As a kid my lack of cycling skills was occasionally humiliating. The worst was Bike Safety Week at primary school. While everyone else in my class rode their bikes around the basketball court like they were born with tyre limbs, I, along with one or two other students, was displaced from the herd. We were put in a separate area, learning to ride from one orange cone to the next with training wheels.
Later in life, cycling seemed like a skill you either learnt growing up, or never. I’d spurned my chance — the time had passed, the bicycle opportunity had expired, and I was doomed to a life without two-wheeled friends. Rather than being a learnable skill, riding a bike felt wild and out of reach, like superstardom.
That didn’t matter too much, though. Not being able to ride a bike almost became a point of pride in my teens and twenties. I enjoyed the stunned look on people’s faces when I said I’d never learnt – it made me feel like my lack of ability was endearing, a quirky part of my identity. I was a rebel.
Plus, it wasn’t as though I knew many people who actually rode bikes for transport. Everyone was capable of riding a bike, but most people hadn’t been on one in years. So what if I couldn’t? It felt like a hypothetical inability, irrelevant to real life — more similar to not knowing how to do a triple backflip than not knowing how to open a can.
Along with those more psychological reasons, there were the common barriers that stop many Aucklanders from cycling. Limited cycling infrastructure, hills, and anti-bike drivers made learning to cycle for transport reasons seem outside the bounds of rationality. I also knew a few people who had had serious cycling accidents: my sister got a concussion after being hit by a car while riding a bike, and a friend of a friend had broken a leg. It seemed not only natural, but also logical not to learn.
Unfortunately, my boyfriend challenged nature and logic by becoming obsessed with the idea of teaching me to ride a bike.

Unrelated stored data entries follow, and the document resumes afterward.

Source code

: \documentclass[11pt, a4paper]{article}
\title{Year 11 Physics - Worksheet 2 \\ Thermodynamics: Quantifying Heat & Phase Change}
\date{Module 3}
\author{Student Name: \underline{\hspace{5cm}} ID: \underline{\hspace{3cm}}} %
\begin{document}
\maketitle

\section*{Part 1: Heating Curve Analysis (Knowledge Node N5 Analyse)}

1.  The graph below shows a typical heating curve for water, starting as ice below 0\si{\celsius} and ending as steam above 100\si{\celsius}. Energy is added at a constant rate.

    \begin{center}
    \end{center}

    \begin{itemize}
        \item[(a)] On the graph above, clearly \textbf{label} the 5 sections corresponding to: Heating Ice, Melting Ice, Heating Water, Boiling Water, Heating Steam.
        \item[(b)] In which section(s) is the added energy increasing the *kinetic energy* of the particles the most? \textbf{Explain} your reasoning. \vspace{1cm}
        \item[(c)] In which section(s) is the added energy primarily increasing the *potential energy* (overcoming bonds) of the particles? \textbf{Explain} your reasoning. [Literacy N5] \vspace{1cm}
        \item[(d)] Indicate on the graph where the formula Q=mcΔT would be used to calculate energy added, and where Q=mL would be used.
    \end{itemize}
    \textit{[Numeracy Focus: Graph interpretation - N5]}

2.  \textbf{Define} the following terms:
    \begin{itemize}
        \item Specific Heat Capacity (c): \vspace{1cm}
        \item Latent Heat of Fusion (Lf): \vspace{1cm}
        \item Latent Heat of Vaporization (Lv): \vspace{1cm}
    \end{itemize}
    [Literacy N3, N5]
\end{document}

My first experience of cycling was on a tandem bike with my boyfriend in Holland. At that point the only thing I could do with a bike was walk it like a dog, which meant I was totally at his mercy to get around safely. As captain of the tandem, he controlled the gears, brakes and steering, and was the one of us who could see where we were going.
Because you’re so reliant on one another, the tandem bike is sometimes known as the “relationship ruiner” or “divorce bike”. To avoid mutual hatred, you need precise communication, teamwork, and a high level of trust, and as a complete novice not used to the sensation of cycling, all of those dynamics were heightened. Fortunately, the communication and trust were there, and we ended up having an incredible day.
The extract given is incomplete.